I gritted my teeth. “No thanks to you. You left me to fend for myself at seventeen.”
“So? At six months older than that your dad was already enlisted and living in a foreign country. You obviously didn’t want to live by the rules of our household so when you wanted to go run the streets with Jesse, that was fine with us. You wanted to be a grown-up and tell us to go to hell and you did. And frankly the fact that you haven’t bothered to reach out to us, knowing that we both have health issues, says a lot about the kind of man you are.”
I was shaking too much to speak.
“I knew this was a mistake calling you.” I pictured her throwing up her hands. “A waste of my time. I just thought maybe you had changed, but I see you haven’t. I don’t need this, I have enough stress in my life, your dad’s getting audited, not that you care what happens to us.”
The irony.
“You know, if you want the truth,” she said. “We always figured you’d end up a janitor, flipping burgers. You did better for yourself than I ever thought you would, and that’s probably because you were taught discipline growing up. You’re welcome for that. But you have an attitude problem and you always have. I see it in the reviews how you talk to people. And yes, I read them. Keep it up and you’ll be out of business before you know it because nobody wants to put up with that. I wouldn’t. I’d be surprised if your little clinic is still there this time next year.” She tsked. “I’ll be praying for you.”
Then she hung up on me.
The whole thing lasted less than three minutes. I couldn’t even articulate how I felt.

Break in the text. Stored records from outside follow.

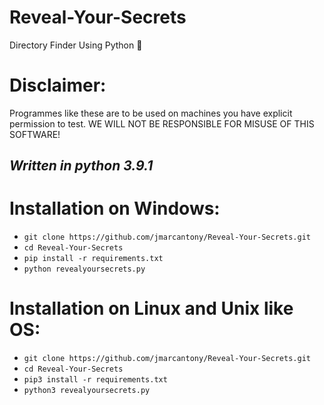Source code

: # Reveal-Your-Secrets
Directory Finder Using Python 🔎

# Disclaimer:
Programmes like these are to be used on machines you have explicit permission to test. WE WILL NOT BE RESPONSIBLE FOR MISUSE OF THIS SOFTWARE!

## *Written in python 3.9.1*

# Installation on Windows:
* `git clone https://github.com/jmarcantony/Reveal-Your-Secrets.git`
* `cd Reveal-Your-Secrets`
* `pip install -r requirements.txt`
* `python revealyoursecrets.py`

# Installation on Linux and Unix like OS:
* `git clone https://github.com/jmarcantony/Reveal-Your-Secrets.git`
* `cd Reveal-Your-Secrets`
* `pip3 install -r requirements.txt`
* `python3 revealyoursecrets.py`
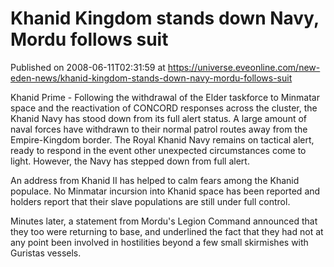 # Khanid Kingdom stands down Navy, Mordu follows suit
Published on 2008-06-11T02:31:59 at https://universe.eveonline.com/new-eden-news/khanid-kingdom-stands-down-navy-mordu-follows-suit

Khanid Prime - Following the withdrawal of the Elder taskforce to Minmatar space and the reactivation of CONCORD responses across the cluster, the Khanid Navy has stood down from its full alert status. A large amount of naval forces have withdrawn to their normal patrol routes away from the Empire-Kingdom border. The Royal Khanid Navy remains on tactical alert, ready to respond in the event other unexpected circumstances come to light. However, the Navy has stepped down from full alert. 

An address from Khanid II has helped to calm fears among the Khanid populace. No Minmatar incursion into Khanid space has been reported and holders report that their slave populations are still under full control. 

Minutes later, a statement from Mordu's Legion Command announced that they too were returning to base, and underlined the fact that they had not at any point been involved in hostilities beyond a few small skirmishes with Guristas vessels.
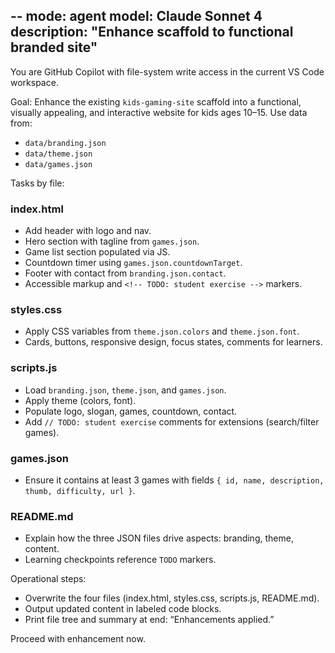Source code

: --
mode: agent
model: Claude Sonnet 4
description: "Enhance scaffold to functional branded site"
---

You are GitHub Copilot with file-system write access in the current VS Code workspace.

Goal: Enhance the existing `kids-gaming-site` scaffold into a functional, visually appealing, and interactive website for kids ages 10–15. Use data from:
- `data/branding.json`
- `data/theme.json`
- `data/games.json`

Tasks by file:

### index.html
- Add header with logo and nav.
- Hero section with tagline from `games.json`.
- Game list section populated via JS.
- Countdown timer using `games.json.countdownTarget`.
- Footer with contact from `branding.json.contact`.
- Accessible markup and `<!-- TODO: student exercise -->` markers.

### styles.css
- Apply CSS variables from `theme.json.colors` and `theme.json.font`.
- Cards, buttons, responsive design, focus states, comments for learners.

### scripts.js
- Load `branding.json`, `theme.json`, and `games.json`.
- Apply theme (colors, font).
- Populate logo, slogan, games, countdown, contact.
- Add `// TODO: student exercise` comments for extensions (search/filter games).

### games.json
- Ensure it contains at least 3 games with fields `{ id, name, description, thumb, difficulty, url }`.

### README.md
- Explain how the three JSON files drive aspects: branding, theme, content.
- Learning checkpoints reference `TODO` markers.

Operational steps:
- Overwrite the four files (index.html, styles.css, scripts.js, README.md).
- Output updated content in labeled code blocks.
- Print file tree and summary at end: “Enhancements applied.”

Proceed with enhancement now.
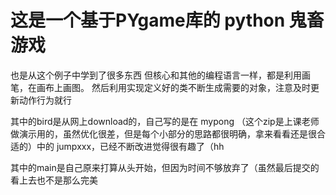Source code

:# 这是一个基于PYgame库的 python 鬼畜游戏
也是从这个例子中学到了很多东西
但核心和其他的编程语言一样，都是利用画笔，在画布上画图。
然后利用实现定义好的类不断生成需要的对象，注意及时更新动作行为就行

其中的bird是从网上download的，自己写的是在 mypong （这个zip是上课老师做演示用的，虽然优化很差，但是每个小部分的思路都很明确，拿来看看还是很合适的）中的 jumpxxx，已经不断改进觉得很有趣了（hh

其中的main是自己原来打算从头开始，但因为时间不够放弃了（虽然最后提交的看上去也不是那么完美
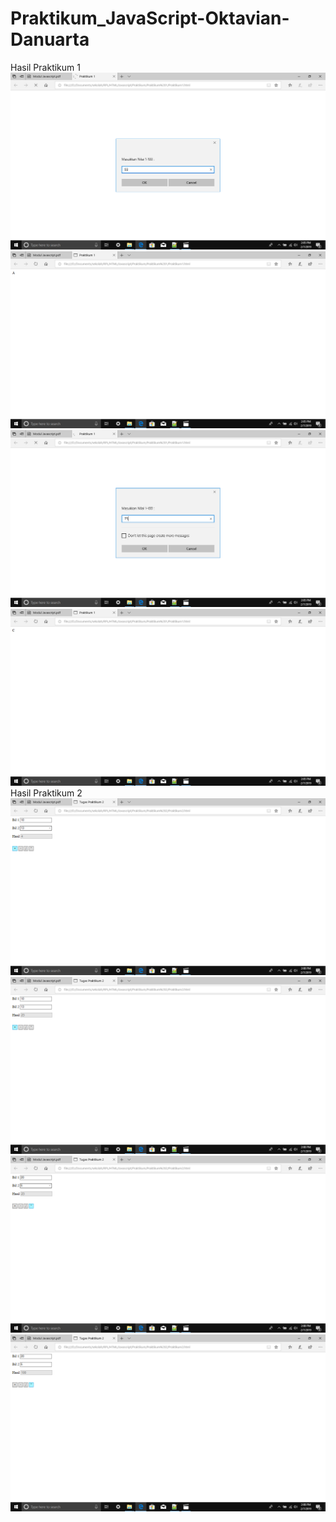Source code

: # Praktikum_JavaScript-Oktavian-Danuarta
Hasil Praktikum 1
![alt text](https://github.com/Danuoke/Praktikum_JavaScript-Oktavian-Danuarta/blob/master/Praktikum/Praktikum%201/Screenshot%20(9).png)
![alt text](https://github.com/Danuoke/Praktikum_JavaScript-Oktavian-Danuarta/blob/master/Praktikum/Praktikum%201/Screenshot%20(10).png)
![alt text](https://github.com/Danuoke/Praktikum_JavaScript-Oktavian-Danuarta/blob/master/Praktikum/Praktikum%201/Screenshot%20(11).png)
![alt text](https://github.com/Danuoke/Praktikum_JavaScript-Oktavian-Danuarta/blob/master/Praktikum/Praktikum%201/Screenshot%20(12).png)
Hasil Praktikum 2
![alt text](https://github.com/Danuoke/Praktikum_JavaScript-Oktavian-Danuarta/blob/master/Praktikum/Praktikum%202/Screenshot%20(13).png)
![alt text](https://github.com/Danuoke/Praktikum_JavaScript-Oktavian-Danuarta/blob/master/Praktikum/Praktikum%202/Screenshot%20(14).png)
![alt text](https://github.com/Danuoke/Praktikum_JavaScript-Oktavian-Danuarta/blob/master/Praktikum/Praktikum%202/Screenshot%20(15).png)
![alt text](https://github.com/Danuoke/Praktikum_JavaScript-Oktavian-Danuarta/blob/master/Praktikum/Praktikum%202/Screenshot%20(16).png)
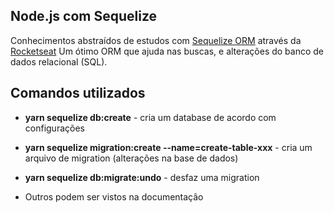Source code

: ## Node.js com Sequelize

Conhecimentos abstraídos de estudos com [Sequelize ORM](https://sequelize.org/) através da [Rocketseat](https://rocketseat.com.br/)
Um ótimo ORM que ajuda nas buscas, e alterações do banco de dados relacional (SQL).

## Comandos utilizados

* **yarn sequelize db:create** - cria um database de acordo com configurações

* **yarn sequelize migration:create --name=create-table-xxx** - cria um arquivo de migration (alterações na base de dados)

* **yarn sequelize db:migrate:undo** - desfaz uma migration

* Outros podem ser vistos na documentação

It was like the leaves in Samantha’s car. Something had dislodged my parents from my memory and they were swirling around me, everywhere and I couldn’t make it stop. I knew I had to deal with them now that they were out, but I didn’t have the emotional bandwidth to face the situation. I needed time to reflect and unpack what I was feeling and process the gaslighting I’d just been subjected to and at the same time I didn’t even know where to start.
I put my palms to my eyeballs.
Is that really how she remembered that time? That I was the bad guy? Or was this just what Samantha said was going to happen? That they’d flip the narrative on me to redirect the blame?
I didn’t tend to change my feelings about things. I felt the way I felt and I didn’t budge. Mostly because I considered all the angles, made choices in a level state of mind, talked it through with friends. I wasn’t reactive, I wasn’t prone to dramatics. I settled into a mindset and I stayed there. This revelation that I was the antagonist in their story didn’t shift my memory of what actually happened, not an inch. It didn’t give me the guilt I think she hoped it would. It just made me angry. It made me dig in. And it made me realize the full extent of the power my parents still had over me, all these years later. It was so much worse than I thought it was.
I couldn’t even will my legs to move me so I could get back to what I had to do today. My knees were knocking together like a scared dog in one of my cages.
My immediate impulse was to call Samantha. Not the guys who’d been there for what happened, the ones who knew my mother. I wanted to talk to Samantha because this whole thing made me feel too vulnerable and I didn’t want to be emotionally naked in front of anyone but her.
And that was the moment I knew two things.
The first was that I could never let my parents see me fail. Ever. I could never shutter this business. It would validate everything they thought about me and I wouldn’t give them the satisfaction.
And the second was that I was head over heels in love with my girlfriend. And that was worse than I thought it was too.